Step 2: Identify program’s key objectives or target goals. Now that you have developed your timeline, begin to identify key objectives of your new program. Utilize Logic Model Framework sheet Keep it simple: 2 -3 key objectives
Step 3: Determine the program’s outcomes and the strategies/tasks needed to achieve the outcomes Utilizing Logic Model Framework, identify the key outcomes wish to achieve for each objective. Outcomes must be measurable. Be specific and quantify (e.g. the Hotline Program will provide support to 10 survivors each month) Keep it simple: 2 -4 key measurable outcomes for each objective or target. Be realistic. Specifically identify the strategies and tasks need to achieve outcomes (e.g. Program staff will conduct outreach meetings with four different first responders in the area and provide information about the Hotline Program).

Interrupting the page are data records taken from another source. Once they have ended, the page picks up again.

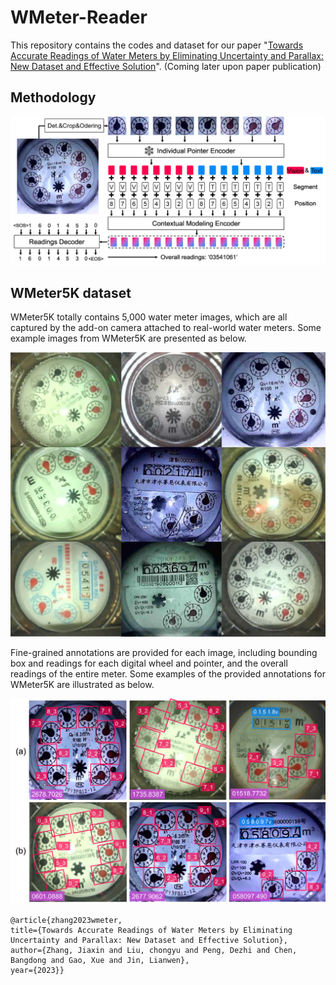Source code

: # WMeter-Reader

This repository contains the codes and dataset for our paper "[Towards Accurate Readings of Water Meters by Eliminating Uncertainty and Parallax: New Dataset and Effective Solution]()". (Coming later upon paper publication)


## Methodology

<p align="center">
  <img src="imgs/structure.jpg">
</p>

## WMeter5K dataset
WMeter5K totally contains 5,000 water meter images, which are all captured by the add-on camera attached to real-world water meters. Some example images from WMeter5K are presented as below.
<p align="center">
  <img src="imgs/dataset1.jpg">
</p>

Fine-grained annotations are provided for each image, including bounding box and readings for each digital wheel and pointer, and the overall readings of the entire meter. Some examples of the provided annotations for WMeter5K are illustrated as below.
<p align="center">
  <img src="imgs/dataset2.jpg">
</p>



```
@article{zhang2023wmeter,
title={Towards Accurate Readings of Water Meters by Eliminating Uncertainty and Parallax: New Dataset and Effective Solution},
author={Zhang, Jiaxin and Liu, chongyu and Peng, Dezhi and Chen, Bangdong and Gao, Xue and Jin, Lianwen},
year={2023}}
```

Step 4: Identify the budget format and approach your agency utilized during the fiscal year. Two common ones: 1) Line Item This is a more traditional method of developing a budget using the previous year's budget as a base and will then require a justification for any increase that is requested for the ensuing year.
Step 4: Identify the budget format and approach your agency utilized during the fiscal year. 2) Zero-based The zero based budget is a procedure and system based on a justification for all expenditures of an organization at the time the budget is formulated as it allows management to, in effect, start over and not be influenced by previous budgets. Example: If you have $300 to budget, you might budget $150 to food, $100 to clothing, $35 to toiletries, and $15 to entertainment. You now have zero dollars left to later spend. If you decide you want $25 for entertainment, then you had better pull $10 from one of those other categories. It provides an effective means of tracking the effectiveness and impact of a particular expenditure and allows for adjustment based on the analysis.
Step 5: Identify the expenses associated with these tasks and estimate the values over the course of the fiscal year. Determine staffing needs and other program related costs (e.g. material costs, trainings, etc. Utilize samples Direct vs. Indirect Costs Reasonable, Allocable, and Allowable Costs
March 2006 Determining Chargeable Costs Ordinary and necessary Support operation Contribute to performance Tied to certain types of costs Proportional Allowability determined by specific Federal and State Guidelines & grant provisions “Reasonable” “Allocable” “Allowable”
Step 6: Identify potential funds to cover these program costs and estimate the amounts available. What funds are available to cover these costs (e.g. grants, in-kind donations, etc.) Work closely with Finance Department. They – along with Executive Director - help determine funding for your program.
Step 7: Seek preliminary approval by Executive Director and await final decision by Board of Directors. Make your case to your Executive Director, so she/he can make the case to the Board of Directors. If you did your homework, you can make a strong case. Ultimately, it’s the Executive Director and Board of Directors final decision to approve the entire operating budget of the agency.
Step 8: YEA! Board approves. Be ready to execute and monitor program budget. Be prepared to inform our entire program staff of program budget approval. Closely monitor your budget by working closely with the Finance Department. REMEMBER: Your program budget is a powerful tool which empowers you to be a good steward of funds and – ultimately – to help support the survivors in your community throughout the year.